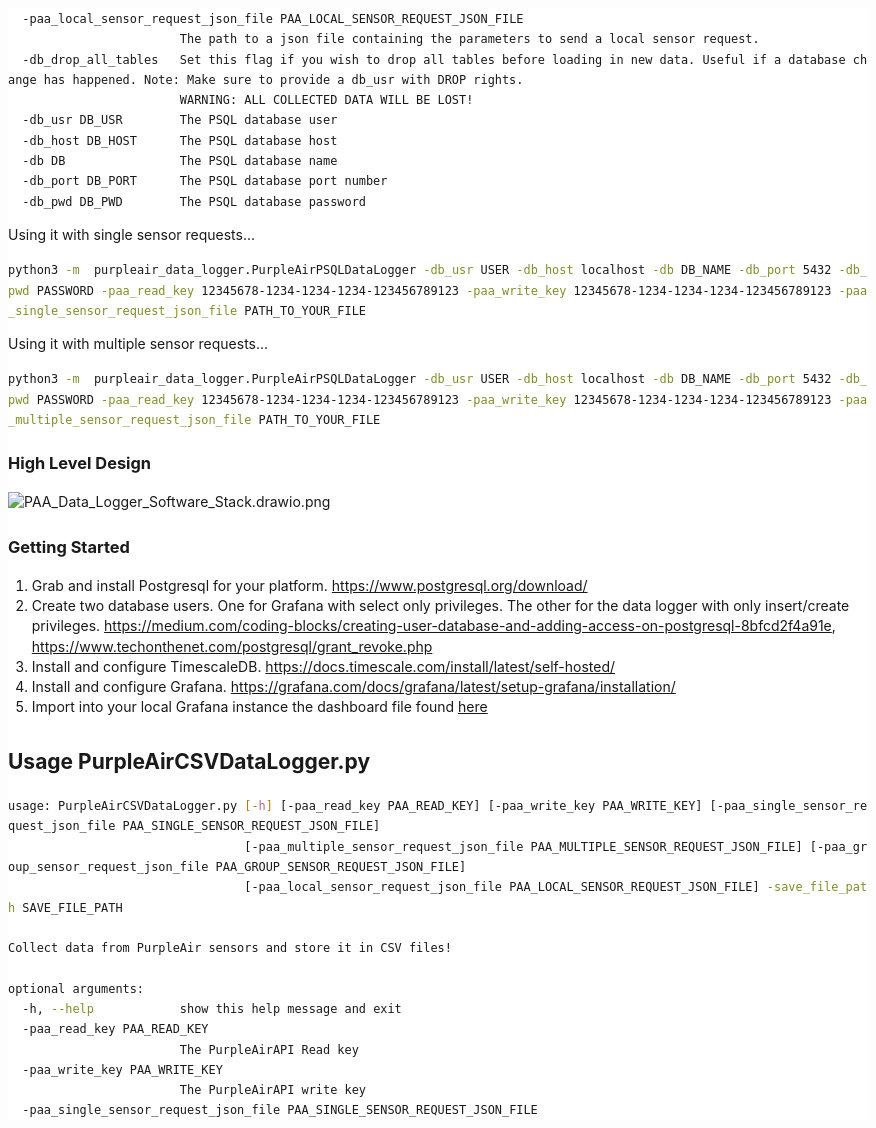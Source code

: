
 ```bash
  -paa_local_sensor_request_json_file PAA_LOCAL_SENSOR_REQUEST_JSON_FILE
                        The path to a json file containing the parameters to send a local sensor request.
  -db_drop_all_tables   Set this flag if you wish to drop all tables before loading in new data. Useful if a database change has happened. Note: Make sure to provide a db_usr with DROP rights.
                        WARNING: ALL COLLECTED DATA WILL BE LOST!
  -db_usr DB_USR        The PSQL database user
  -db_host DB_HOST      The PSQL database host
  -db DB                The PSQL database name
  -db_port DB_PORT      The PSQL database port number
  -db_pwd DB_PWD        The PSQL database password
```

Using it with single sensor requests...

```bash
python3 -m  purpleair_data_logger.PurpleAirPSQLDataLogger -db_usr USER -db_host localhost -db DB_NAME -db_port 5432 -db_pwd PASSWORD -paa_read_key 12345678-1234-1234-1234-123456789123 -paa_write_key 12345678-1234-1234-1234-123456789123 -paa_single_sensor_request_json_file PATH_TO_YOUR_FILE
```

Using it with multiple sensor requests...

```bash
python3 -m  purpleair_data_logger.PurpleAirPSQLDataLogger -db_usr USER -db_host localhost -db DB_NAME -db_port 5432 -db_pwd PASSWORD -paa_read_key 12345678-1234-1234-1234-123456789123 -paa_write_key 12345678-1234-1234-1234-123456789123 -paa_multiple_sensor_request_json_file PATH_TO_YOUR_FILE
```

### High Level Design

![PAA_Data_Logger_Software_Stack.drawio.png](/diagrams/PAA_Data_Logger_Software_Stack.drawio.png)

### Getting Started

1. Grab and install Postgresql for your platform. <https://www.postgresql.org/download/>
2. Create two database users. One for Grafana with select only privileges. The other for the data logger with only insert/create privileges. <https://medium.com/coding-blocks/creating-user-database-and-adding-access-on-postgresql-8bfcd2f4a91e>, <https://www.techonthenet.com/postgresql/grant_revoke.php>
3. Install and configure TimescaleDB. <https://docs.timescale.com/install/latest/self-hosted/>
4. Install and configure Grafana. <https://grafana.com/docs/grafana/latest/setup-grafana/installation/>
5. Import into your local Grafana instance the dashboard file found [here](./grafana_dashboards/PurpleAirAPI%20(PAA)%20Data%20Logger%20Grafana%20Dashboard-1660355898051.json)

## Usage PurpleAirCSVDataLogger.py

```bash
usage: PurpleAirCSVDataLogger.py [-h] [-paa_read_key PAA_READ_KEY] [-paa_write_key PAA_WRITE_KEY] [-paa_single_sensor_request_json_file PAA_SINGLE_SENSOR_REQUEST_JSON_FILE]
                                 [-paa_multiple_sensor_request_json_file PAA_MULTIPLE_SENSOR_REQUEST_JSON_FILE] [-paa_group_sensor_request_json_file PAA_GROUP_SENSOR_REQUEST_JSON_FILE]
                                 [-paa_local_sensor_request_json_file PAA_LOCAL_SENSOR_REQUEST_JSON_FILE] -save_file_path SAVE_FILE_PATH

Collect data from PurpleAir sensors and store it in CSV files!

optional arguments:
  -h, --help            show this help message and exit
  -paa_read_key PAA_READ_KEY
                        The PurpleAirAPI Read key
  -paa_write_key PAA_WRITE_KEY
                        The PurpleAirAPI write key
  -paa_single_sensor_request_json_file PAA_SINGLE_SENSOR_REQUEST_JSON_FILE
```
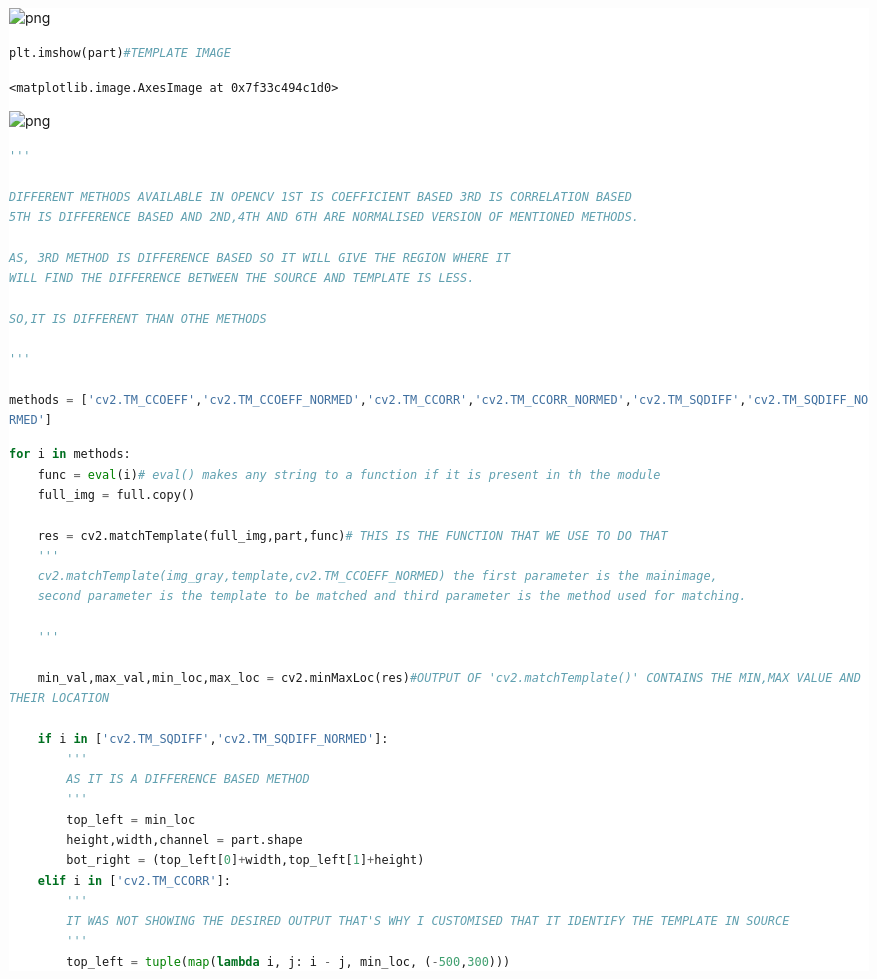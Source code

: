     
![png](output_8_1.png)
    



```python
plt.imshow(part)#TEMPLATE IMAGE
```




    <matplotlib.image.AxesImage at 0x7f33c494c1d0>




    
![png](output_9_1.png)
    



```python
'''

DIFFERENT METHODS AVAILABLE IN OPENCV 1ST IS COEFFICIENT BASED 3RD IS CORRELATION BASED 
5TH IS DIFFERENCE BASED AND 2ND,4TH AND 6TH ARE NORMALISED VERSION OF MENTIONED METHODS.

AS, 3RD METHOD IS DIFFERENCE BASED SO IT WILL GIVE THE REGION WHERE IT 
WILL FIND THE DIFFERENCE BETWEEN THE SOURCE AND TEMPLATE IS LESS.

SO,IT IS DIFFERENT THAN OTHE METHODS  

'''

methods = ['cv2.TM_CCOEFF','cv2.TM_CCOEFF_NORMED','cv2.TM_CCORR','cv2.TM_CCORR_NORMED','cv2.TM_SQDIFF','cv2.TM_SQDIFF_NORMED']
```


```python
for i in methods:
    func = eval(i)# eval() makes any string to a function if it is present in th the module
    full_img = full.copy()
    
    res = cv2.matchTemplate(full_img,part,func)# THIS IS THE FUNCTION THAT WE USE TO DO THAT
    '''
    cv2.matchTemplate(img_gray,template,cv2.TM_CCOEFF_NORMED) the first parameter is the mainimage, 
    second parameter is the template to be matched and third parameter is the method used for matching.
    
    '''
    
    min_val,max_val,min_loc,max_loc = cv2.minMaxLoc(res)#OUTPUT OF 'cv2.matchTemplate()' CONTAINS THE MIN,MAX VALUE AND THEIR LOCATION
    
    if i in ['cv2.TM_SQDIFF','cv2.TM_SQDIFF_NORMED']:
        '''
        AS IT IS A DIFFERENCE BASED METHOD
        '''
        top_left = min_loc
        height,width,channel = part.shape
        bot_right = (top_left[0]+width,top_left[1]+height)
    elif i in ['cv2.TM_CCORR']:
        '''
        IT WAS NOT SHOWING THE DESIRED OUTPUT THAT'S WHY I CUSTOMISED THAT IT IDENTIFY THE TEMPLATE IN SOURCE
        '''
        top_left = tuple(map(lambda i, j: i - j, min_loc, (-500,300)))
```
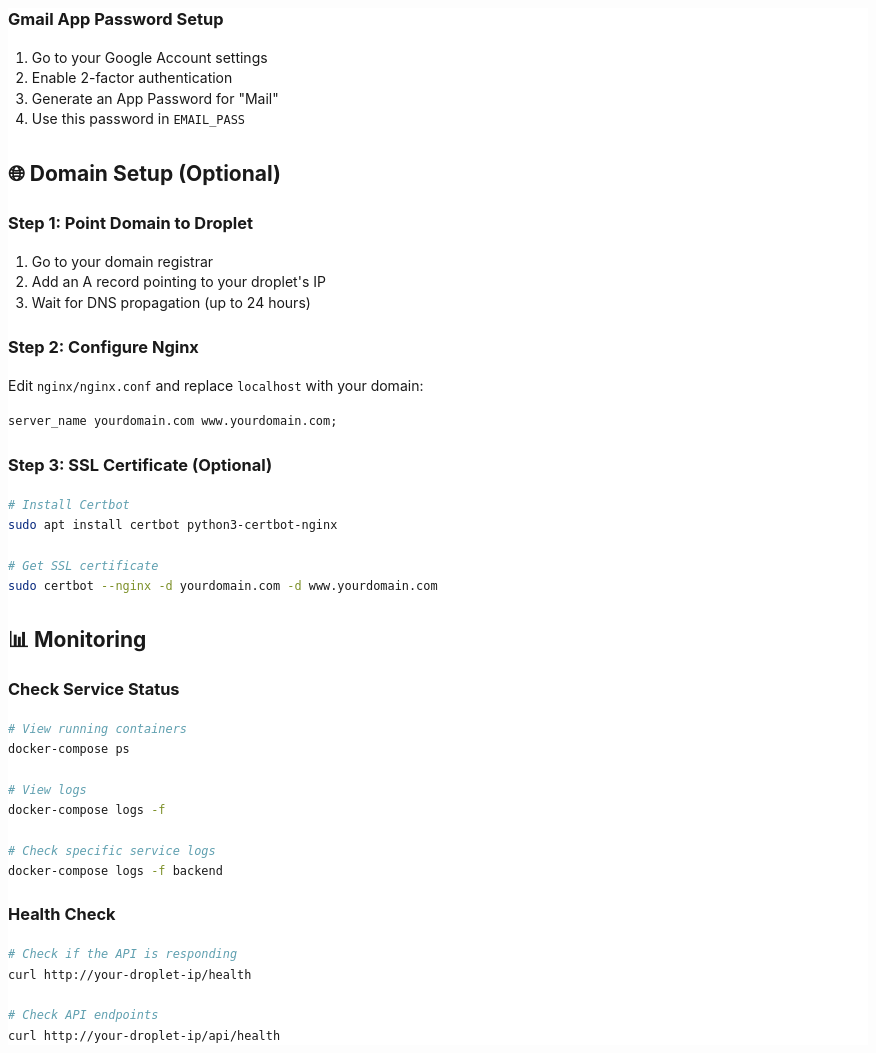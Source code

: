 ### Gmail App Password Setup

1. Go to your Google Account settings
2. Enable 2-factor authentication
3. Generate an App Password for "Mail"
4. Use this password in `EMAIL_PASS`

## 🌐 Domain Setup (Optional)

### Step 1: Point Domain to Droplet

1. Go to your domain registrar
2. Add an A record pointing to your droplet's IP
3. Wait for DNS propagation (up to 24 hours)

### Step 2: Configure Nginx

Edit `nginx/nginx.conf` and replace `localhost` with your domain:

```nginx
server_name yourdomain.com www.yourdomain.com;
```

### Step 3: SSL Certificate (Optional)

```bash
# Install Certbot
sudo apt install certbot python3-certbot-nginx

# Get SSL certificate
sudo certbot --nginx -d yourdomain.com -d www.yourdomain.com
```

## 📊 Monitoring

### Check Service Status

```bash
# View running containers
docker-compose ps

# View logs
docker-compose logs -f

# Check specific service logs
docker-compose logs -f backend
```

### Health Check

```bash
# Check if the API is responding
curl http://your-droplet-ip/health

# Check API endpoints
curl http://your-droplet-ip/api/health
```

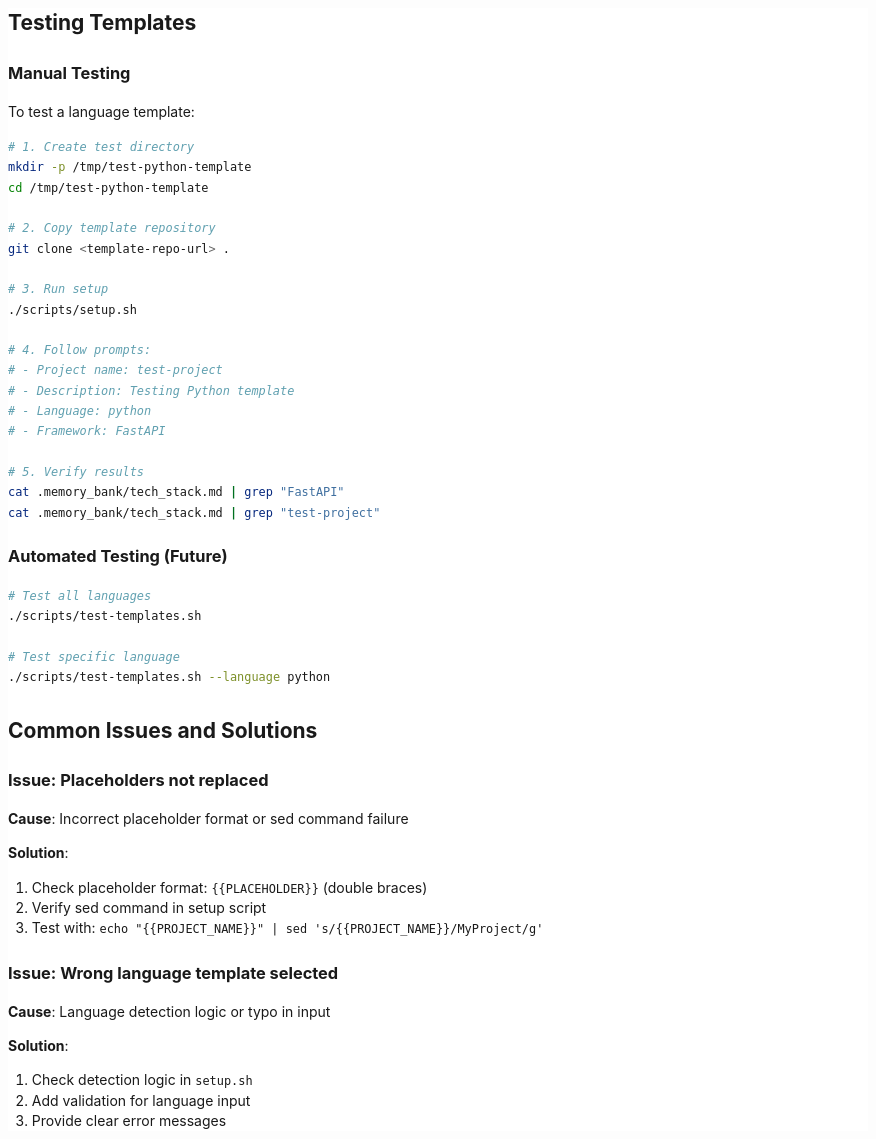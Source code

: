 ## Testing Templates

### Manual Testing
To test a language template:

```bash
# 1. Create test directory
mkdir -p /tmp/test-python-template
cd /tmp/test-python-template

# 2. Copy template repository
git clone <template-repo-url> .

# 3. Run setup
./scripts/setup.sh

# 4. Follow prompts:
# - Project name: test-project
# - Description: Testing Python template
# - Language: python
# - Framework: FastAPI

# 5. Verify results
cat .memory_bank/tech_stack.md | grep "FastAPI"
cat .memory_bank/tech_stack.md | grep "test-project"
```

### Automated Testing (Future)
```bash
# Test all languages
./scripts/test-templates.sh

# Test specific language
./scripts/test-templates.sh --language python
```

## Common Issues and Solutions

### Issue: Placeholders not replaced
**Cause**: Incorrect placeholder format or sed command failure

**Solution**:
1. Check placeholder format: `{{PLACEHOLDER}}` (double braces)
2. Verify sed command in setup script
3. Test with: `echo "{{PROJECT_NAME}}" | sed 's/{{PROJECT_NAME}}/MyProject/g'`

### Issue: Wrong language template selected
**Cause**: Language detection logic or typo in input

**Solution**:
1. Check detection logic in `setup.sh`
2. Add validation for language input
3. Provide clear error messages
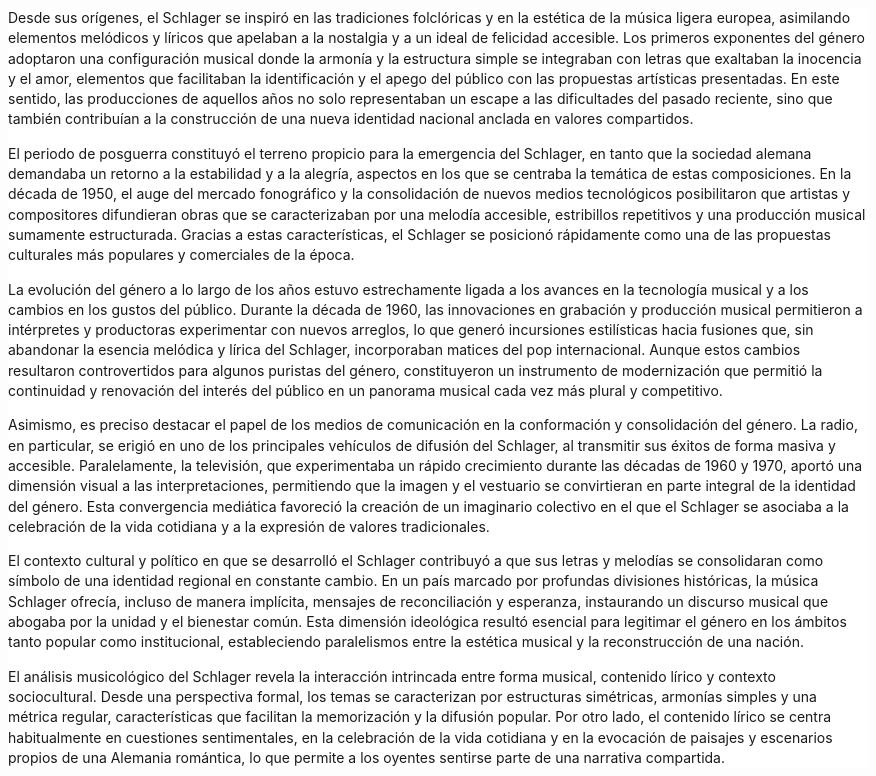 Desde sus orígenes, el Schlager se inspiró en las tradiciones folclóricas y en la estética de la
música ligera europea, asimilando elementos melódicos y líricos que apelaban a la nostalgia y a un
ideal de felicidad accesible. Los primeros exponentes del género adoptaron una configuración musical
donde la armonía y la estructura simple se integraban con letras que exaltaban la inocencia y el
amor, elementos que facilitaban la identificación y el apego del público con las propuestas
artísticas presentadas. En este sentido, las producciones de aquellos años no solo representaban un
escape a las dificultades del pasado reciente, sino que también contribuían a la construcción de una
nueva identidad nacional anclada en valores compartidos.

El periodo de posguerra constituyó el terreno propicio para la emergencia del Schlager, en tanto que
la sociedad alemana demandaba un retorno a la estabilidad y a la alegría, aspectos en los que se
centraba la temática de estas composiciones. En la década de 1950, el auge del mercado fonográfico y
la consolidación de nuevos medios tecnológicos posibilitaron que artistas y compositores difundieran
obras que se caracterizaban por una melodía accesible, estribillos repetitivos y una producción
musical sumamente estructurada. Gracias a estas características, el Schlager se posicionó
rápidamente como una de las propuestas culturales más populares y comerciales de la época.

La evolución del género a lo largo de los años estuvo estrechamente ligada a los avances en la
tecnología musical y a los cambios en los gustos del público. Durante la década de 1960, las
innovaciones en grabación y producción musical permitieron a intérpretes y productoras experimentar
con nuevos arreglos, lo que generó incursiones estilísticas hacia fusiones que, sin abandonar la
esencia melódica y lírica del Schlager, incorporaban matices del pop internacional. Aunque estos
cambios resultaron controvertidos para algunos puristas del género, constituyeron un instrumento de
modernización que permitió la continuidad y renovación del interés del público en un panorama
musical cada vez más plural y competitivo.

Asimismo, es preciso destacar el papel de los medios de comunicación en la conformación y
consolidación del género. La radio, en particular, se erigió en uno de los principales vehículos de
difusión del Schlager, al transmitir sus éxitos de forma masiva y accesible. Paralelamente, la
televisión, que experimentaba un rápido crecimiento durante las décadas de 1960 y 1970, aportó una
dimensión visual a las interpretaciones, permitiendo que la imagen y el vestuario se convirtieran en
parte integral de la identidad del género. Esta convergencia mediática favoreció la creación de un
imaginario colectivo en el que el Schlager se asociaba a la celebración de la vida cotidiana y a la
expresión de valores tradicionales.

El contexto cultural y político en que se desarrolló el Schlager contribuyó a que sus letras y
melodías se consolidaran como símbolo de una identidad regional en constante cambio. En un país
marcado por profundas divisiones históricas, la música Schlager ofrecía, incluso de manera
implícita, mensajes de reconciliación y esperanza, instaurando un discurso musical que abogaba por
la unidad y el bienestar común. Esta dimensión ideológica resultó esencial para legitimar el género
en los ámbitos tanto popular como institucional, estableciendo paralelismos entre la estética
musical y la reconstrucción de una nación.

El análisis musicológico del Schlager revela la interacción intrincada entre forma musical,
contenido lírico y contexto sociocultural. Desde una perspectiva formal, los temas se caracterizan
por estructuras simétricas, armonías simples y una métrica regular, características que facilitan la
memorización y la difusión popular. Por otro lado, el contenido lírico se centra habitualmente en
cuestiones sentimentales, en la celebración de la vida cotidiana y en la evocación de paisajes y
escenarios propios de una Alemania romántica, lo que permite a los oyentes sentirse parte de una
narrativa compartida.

### Task directions
Line count for the string "propuestas": work it out from the records above and reply with the number alone.

### Answer to this exercise
2